**INSTRUCTIONS FOR THE TASK**
In the listing below, find every line with the string "html" and pull it out.

|---|

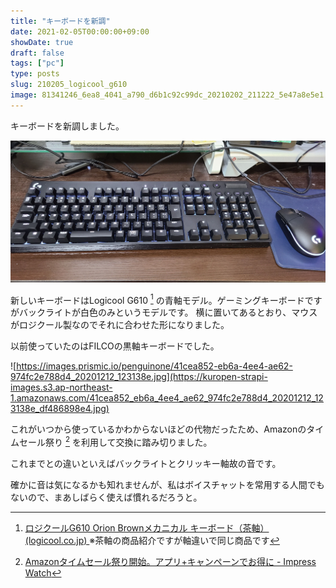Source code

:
 ```yaml
---
title: "キーボードを新調"
date: 2021-02-05T00:00:00+09:00
showDate: true
draft: false
tags: ["pc"]
type: posts
slug: 210205_logicool_g610
image: 81341246_6ea8_4041_a790_d6b1c92c99dc_20210202_211222_5e47a8e5e1.jpg
---
```

キーボードを新調しました。

![Cover Image](./81341246_6ea8_4041_a790_d6b1c92c99dc_20210202_211222_5e47a8e5e1.jpg)

新しいキーボードはLogicool G610 [^1] の青軸モデル。ゲーミングキーボードですがバックライトが白色のみというモデルです。
横に置いてあるとおり、マウスがロジクール製なのでそれに合わせた形になりました。

以前使っていたのはFILCOの黒軸キーボードでした。

![https://images.prismic.io/penguinone/41cea852-eb6a-4ee4-ae62-974fc2e788d4_20201212_123138e.jpg](https://kuropen-strapi-images.s3.ap-northeast-1.amazonaws.com/41cea852_eb6a_4ee4_ae62_974fc2e788d4_20201212_123138e_df486898e4.jpg)

これがいつから使っているかわからないほどの代物だったため、Amazonのタイムセール祭り [^2] を利用して交換に踏み切りました。

これまでとの違いといえばバックライトとクリッキー軸故の音です。

確かに音は気になるかも知れませんが、私はボイスチャットを常用する人間でもないので、まあしばらく使えば慣れるだろうと。

[^1]: [ロジクールG610 Orion Brownメカニカル キーボード（茶軸） (logicool.co.jp) ](https://gaming.logicool.co.jp/ja-jp/products/gaming-keyboards/g610-orion-keyboard.html) ※茶軸の商品紹介ですが軸違いで同じ商品です
[^2]: [Amazonタイムセール祭り開始。アプリ+キャンペーンでお得に - Impress Watch](https://www.watch.impress.co.jp/docs/news/1303531.html)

|---|

**FINISHED EXERCISE**
[^1]: [ロジクールG610 Orion Brownメカニカル キーボード（茶軸） (logicool.co.jp) ](https://gaming.logicool.co.jp/ja-jp/products/gaming-keyboards/g610-orion-keyboard.html) ※茶軸の商品紹介ですが軸違いで同じ商品です
[^2]: [Amazonタイムセール祭り開始。アプリ+キャンペーンでお得に - Impress Watch](https://www.watch.impress.co.jp/docs/news/1303531.html)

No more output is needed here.